Sprint Corporation today reported an inflection in wireless service revenue and the sixth consecutive quarter of retail phone net additions as part of results for the first quarter of fiscal year 2018.

“Sprint continued to deliver solid results this quarter while embarking on our transformative merger with T-Mobile,” said Sprint CEO Michel Combes, “By balancing growth and profitability, we were able to grow wireless service revenue sequentially, continue to add retail phone customers, generate net income for the third consecutive quarter, and improve the network.”

Wireless Service Revenue Returns to Sequential Growth
Sprint reported sequential growth in wireless service revenue for the first time in more than four years, when excluding the impact of the new revenue recognition standard, as postpaid and prepaid ARPU grew sequentially. The company continues to expect year-over-year growth in wireless service revenue to occur by the end of fiscal year 2018, excluding the impact of the new revenue recognition standard.

Several other revenue metrics showed improvement in the quarter, excluding the impact of the new revenue recognition standard.

  • Postpaid ARPU grew sequentially for the first time in nearly five years.
  • Postpaid service revenue grew sequentially for first time in more than four years.
  • Prepaid service revenue grew both sequentially and year-over-year.

Continued Focus on Profitability
Sprint reported its third consecutive quarter of net income, its 10th consecutive quarter of operating income, and its highest adjusted EBITDA* in more than 11 years, all excluding the positive impact of the new revenue recognition standard.
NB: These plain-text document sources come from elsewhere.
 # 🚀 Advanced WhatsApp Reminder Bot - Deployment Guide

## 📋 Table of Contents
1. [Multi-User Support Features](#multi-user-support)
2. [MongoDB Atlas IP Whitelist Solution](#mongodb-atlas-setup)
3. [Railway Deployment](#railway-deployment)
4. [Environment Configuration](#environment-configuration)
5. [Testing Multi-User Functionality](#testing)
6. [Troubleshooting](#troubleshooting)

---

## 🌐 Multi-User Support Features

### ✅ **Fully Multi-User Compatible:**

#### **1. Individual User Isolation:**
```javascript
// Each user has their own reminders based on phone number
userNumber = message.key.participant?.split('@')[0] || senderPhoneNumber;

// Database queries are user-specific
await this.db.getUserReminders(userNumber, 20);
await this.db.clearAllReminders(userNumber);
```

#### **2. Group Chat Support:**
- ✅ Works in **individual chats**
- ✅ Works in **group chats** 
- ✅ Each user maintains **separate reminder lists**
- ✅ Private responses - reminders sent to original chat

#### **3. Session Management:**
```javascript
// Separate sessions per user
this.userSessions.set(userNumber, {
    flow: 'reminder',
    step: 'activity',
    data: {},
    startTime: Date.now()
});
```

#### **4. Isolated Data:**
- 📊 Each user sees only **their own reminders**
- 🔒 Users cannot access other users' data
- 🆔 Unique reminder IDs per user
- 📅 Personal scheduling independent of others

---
The new revenue recognition standard had a positive impact of $152 million on reported net income and $192 million on reported operating income and adjusted EBITDA* in the quarter.
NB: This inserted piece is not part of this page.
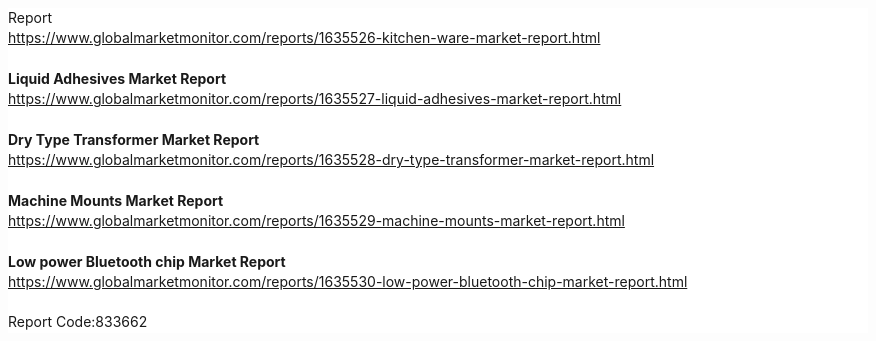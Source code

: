 Report</strong><br /><a href="https://www.globalmarketmonitor.com/reports/1635526-kitchen-ware-market-report.html">https://www.globalmarketmonitor.com/reports/1635526-kitchen-ware-market-report.html</a><br /><br /><strong>Liquid Adhesives Market Report</strong><br /><a href="https://www.globalmarketmonitor.com/reports/1635527-liquid-adhesives-market-report.html">https://www.globalmarketmonitor.com/reports/1635527-liquid-adhesives-market-report.html</a><br /><br /><strong>Dry Type Transformer Market Report</strong><br /><a href="https://www.globalmarketmonitor.com/reports/1635528-dry-type-transformer-market-report.html">https://www.globalmarketmonitor.com/reports/1635528-dry-type-transformer-market-report.html</a><br /><br /><strong>Machine Mounts Market Report</strong><br /><a href="https://www.globalmarketmonitor.com/reports/1635529-machine-mounts-market-report.html">https://www.globalmarketmonitor.com/reports/1635529-machine-mounts-market-report.html</a><br /><br /><strong>Low power Bluetooth chip Market Report</strong><br /><a href="https://www.globalmarketmonitor.com/reports/1635530-low-power-bluetooth-chip-market-report.html">https://www.globalmarketmonitor.com/reports/1635530-low-power-bluetooth-chip-market-report.html</a><br /><br />Report Code:833662</p>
Operating income of $815 million would have been relatively flat year-over-year when adjusting for the new revenue recognition standard and $135 million of merger and other non-recurring costs this quarter and a net benefit of $364 million from non-recurring items in the year ago period. Similarly, net income of $176 million would also have been relatively flat year-over-year when adjusting for the aforementioned items on a tax-adjusted basis.
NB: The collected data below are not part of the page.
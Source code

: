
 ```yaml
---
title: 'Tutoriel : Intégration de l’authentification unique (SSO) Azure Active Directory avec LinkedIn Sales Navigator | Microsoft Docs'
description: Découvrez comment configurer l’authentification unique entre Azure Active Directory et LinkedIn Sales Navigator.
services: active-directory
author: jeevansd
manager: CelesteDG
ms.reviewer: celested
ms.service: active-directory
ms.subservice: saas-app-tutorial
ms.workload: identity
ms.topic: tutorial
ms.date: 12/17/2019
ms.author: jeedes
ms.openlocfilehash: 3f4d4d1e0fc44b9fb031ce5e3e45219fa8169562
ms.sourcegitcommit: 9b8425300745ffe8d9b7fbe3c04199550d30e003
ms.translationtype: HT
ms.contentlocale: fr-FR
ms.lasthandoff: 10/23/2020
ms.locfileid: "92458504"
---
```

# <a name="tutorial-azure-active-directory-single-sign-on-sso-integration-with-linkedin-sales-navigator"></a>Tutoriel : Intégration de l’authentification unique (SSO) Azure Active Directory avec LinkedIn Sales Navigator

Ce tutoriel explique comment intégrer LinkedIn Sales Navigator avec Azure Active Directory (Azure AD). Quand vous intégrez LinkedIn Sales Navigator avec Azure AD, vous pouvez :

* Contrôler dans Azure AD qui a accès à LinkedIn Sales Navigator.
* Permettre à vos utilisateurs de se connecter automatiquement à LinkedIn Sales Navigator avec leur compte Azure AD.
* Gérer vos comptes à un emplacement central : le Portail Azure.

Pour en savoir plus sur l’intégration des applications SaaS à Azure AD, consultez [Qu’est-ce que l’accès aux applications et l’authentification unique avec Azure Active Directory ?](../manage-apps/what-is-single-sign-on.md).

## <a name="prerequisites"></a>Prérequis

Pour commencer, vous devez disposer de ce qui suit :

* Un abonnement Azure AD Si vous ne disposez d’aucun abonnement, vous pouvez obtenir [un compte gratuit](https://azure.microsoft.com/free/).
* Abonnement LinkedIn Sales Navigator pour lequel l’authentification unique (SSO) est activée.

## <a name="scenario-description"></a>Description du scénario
(Millions, except per share data)

Fiscal 1Q18

Fiscal 1Q17

Change

Net income

$176

$206

($30)

Basic income per share

$0.04

$0.05

($0.01)

Operating income

$815

$1,163

($348)

Adjusted EBITDA*

$3,280

$2,853

$427

Net cash provided by operating activities

$2,430

$1,924

$506

Adjusted free cash flow*

$8

$368

($360)

Sprint Continues to Add Retail Phone Customers and Launches New Unlimited Plans
Sprint’s focus on both its postpaid and prepaid businesses resulted in the sixth consecutive quarter of retail phone net additions.

  • Postpaid phone net additions of 87,000 marked the 12th consecutive quarter of net additions, including net additions in the business market for the seventh consecutive quarter.
  • Prepaid net additions of 3,000 were the sixth consecutive quarter of net additions, as continued strength in Boost Mobile was partially offset by losses in other brands. Prepaid churn was the lowest in more than three years and Boost Mobile gross additions grew year-over-year for the fourth consecutive quarter.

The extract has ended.